AshlySteven "Christian world traveler"

September 28, 2017

At present I choose to be – let me explain. For the first 9 years of my incarceration I was locked up and locked down several times. Dirty urine tests, attempted escape, drugs, cigarettes and every assault on staff a few times. I did not adjust well to prison life. At that time I was at Cummins Unit. In May 2010 I allowed one of the officers to push me to my limit and I cut him with a shank. I was not trying to kill but just get the dude to stop his BS. Well, this happened about 3:30 in the afternoon and around 5:00 I was beaten by 5 ADC staff members. They beat me so bad I thought I was gonna die. At this time I was forty-nine, almost fifty, years old and it had hurt me really bad. By six that evening without receiving medication attention, still bleeding and dazed, even in and out of consciousness they put me and my property on a van and transferred me to Tucker Max Unit. I spent eighty days in the hole so I could heal and I lost several days along the way including teeth. (They had broken my teeth.) I healed and decided that I was too old to suffer any more beatings like that and I would try desperately not to put myself in such a situation again. I was kept locked down by ADC due to behavior but over time I became complacent. In 2015 after mom died I decided to turn over a new leaf. We can call it many things but I chose to put all the smoking, dope selling, rule breaking, and just old self behind me and try to be a better person. I had been locked up since 2001 and in prison since August 2002 and never been class one. Now I have these implants in my eyes and such poor vision I choose to remain here in a single cell environment for several reasons.

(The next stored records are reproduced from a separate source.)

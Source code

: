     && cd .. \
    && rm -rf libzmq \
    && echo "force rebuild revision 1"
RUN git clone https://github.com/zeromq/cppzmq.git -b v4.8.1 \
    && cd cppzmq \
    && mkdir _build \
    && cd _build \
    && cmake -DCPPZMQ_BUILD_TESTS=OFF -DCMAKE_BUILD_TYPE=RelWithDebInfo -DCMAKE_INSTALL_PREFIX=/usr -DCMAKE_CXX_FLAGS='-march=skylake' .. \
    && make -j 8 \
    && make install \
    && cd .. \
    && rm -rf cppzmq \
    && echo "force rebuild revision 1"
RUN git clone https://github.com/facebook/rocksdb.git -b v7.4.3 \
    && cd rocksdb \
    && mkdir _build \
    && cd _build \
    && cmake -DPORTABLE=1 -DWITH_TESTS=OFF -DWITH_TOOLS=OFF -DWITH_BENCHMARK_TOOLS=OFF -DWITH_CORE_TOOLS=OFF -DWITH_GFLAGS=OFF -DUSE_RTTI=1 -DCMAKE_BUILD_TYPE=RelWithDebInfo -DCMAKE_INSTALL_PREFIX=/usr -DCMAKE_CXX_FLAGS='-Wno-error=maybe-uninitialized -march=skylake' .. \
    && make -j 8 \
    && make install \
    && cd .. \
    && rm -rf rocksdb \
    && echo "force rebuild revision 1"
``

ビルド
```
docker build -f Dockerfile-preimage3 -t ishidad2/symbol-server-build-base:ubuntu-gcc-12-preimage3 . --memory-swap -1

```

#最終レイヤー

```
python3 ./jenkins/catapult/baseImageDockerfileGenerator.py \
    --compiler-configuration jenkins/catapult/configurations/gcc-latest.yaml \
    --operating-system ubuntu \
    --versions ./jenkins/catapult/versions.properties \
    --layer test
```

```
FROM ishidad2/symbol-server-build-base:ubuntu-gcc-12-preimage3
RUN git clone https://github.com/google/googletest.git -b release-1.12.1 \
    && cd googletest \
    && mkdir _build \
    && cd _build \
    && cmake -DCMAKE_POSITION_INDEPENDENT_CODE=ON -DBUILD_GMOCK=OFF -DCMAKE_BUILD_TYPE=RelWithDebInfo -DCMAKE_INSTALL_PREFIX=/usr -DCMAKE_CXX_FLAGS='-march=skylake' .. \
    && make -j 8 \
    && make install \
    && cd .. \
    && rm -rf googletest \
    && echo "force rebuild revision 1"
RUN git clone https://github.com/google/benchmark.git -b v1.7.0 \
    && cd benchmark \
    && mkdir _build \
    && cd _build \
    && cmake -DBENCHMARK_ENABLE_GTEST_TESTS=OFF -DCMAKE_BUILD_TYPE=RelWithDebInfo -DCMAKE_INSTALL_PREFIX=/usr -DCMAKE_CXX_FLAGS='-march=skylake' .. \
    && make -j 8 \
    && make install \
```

First off I have complete control of everything that occurs in my 10×8 area, no one but me. I have only me to deal with and no other entity to have problems with. As long as I behave I have no worries of police brutality. Let me go a little further into the police brutality. This past Thursday, the twenty-eighth, several police went into one of the barracks and literally began tearing up inmates property under the guise of a shake down. The inmates began bucking the authority. The major and a lieutenant went into the barracks. The inmates became so agitated that 3 or 5 decided they were gonna take over the barracks. The inmates took shanks and stabbed the major and lieutenant, seriously wounding them. Now, the barracks was locked down, no one in or out and all available staff were gathered. The barracks windows was busted out by the warden and all staff began shooting inmates with shotguns loaded with beanbags. Even if the inmate was not involved in the stabbing, the inmate was either shot, beaten, or stabbed by ADC staff. Being in the single cell I don’t have that to worry about and since I have these implants in both eyes I was told to avoid blows to the eyes because the eye could rupture and I’d have not eyes. I guess for medical and personal reasons I choose to stay where I am, plus I am now thinking of 4 years I stay class one and might be allowed parole if I keep my nose clean.

Here I have balance in myself, my environment and my mind. That probably sounds crazy but truthfully I have peace, serenity and total harmony.